After much smiting, Achilleus finally caught Hektor and struck him down. Not content with mere victory, he bored holes in Hektor's heels and strung a cord through them, so he could drag the body behind his chariot around the walls of Troy for several days. Eventually, Priam came under flag of truce to buy the body of Hektor from Achilleus and dispose of it honorably. Not long after, a cowardly--some say poisoned--arrow from the bow of Paris found Achilleus, and the greatest fighter among the Achaeans died in his turn.
In the tenth year of gruesome fighting, Odysseus had a plan to end the horrible stalemate. Making as if to leave, the Greeks constructed a huge wooden sculpture of a horse. Their ships pulled out, leaving the horse sculpture as an ostensible offering to Hera (who, by the way, was on the Trojan side throughout the war). Finding the Greeks gone, the Trojans decided to bring the horse into their town. This was after some debate; a few Trojans felt that this was one gift horse that deserved to be burned or rolled into the sea. The Trojan prophetess Kassandra--who was cursed with the gift of true divination that no one would ever believe--said it would be the end of Troy to bring the Greek gift home.
Odysseus and other picked warriors from the Greek host were, of course, hidden within the belly of the horse. They must have been nervous hearing talk of burning and drowning, but they had the last laugh as the Trojans wheeled the mighty structure inside their walls. The Greeks emerged that night, finding most of the town drunk with victory revelry, and went this way and that, slaying as they chose. They opened the gates, and the main Greek host, which had lain hidden in the vessels behind a nearby island, sauntered in. The sack was complete, and Priam was killed in his court by Achilleus' son.

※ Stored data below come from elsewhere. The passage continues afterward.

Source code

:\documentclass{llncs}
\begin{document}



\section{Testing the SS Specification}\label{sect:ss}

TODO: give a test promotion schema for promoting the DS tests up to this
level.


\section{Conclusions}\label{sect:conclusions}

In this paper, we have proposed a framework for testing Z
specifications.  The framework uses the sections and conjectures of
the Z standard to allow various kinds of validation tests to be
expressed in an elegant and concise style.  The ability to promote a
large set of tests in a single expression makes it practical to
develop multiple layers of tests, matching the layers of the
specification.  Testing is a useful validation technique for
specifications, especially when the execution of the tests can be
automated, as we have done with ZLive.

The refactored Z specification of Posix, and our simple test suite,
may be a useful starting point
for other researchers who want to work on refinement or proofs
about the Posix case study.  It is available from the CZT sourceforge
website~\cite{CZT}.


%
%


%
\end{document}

Few Trojans escaped. Helen was returned to Menelaus without penalty, other than the fact that she was beholden to recount the tale to visitors, blaming herself as a slut. Hektor's son was, on Odysseus' advice, cast from the walls of Troy so that he might not grow to manhood and seek vengeance. Lust-driven Agammemnon took Kassandra home to be his consort; the pair were axe-murdered in the bath by Agammemnon's wife, who was not only feeling slighted by Agammemnon's doting on his new lover, but was also still more than peeved about the sacrifice of her daughter. Odysseus was punished for pride by Poseidon; it took him another ten years to get home, during which time all of his followers lost their lives while his wife and son had to contend with a host of pushy suitors looking to move in on his kingdom. Few happy tales resulted from this war.
At the time when this tale was sung, the Trojan War was the greatest armed conflict known to the bards. It's a story of immense power and tragedy, and one from which Western civilization could have learned a few things. Alas, we don't seem to have learned much.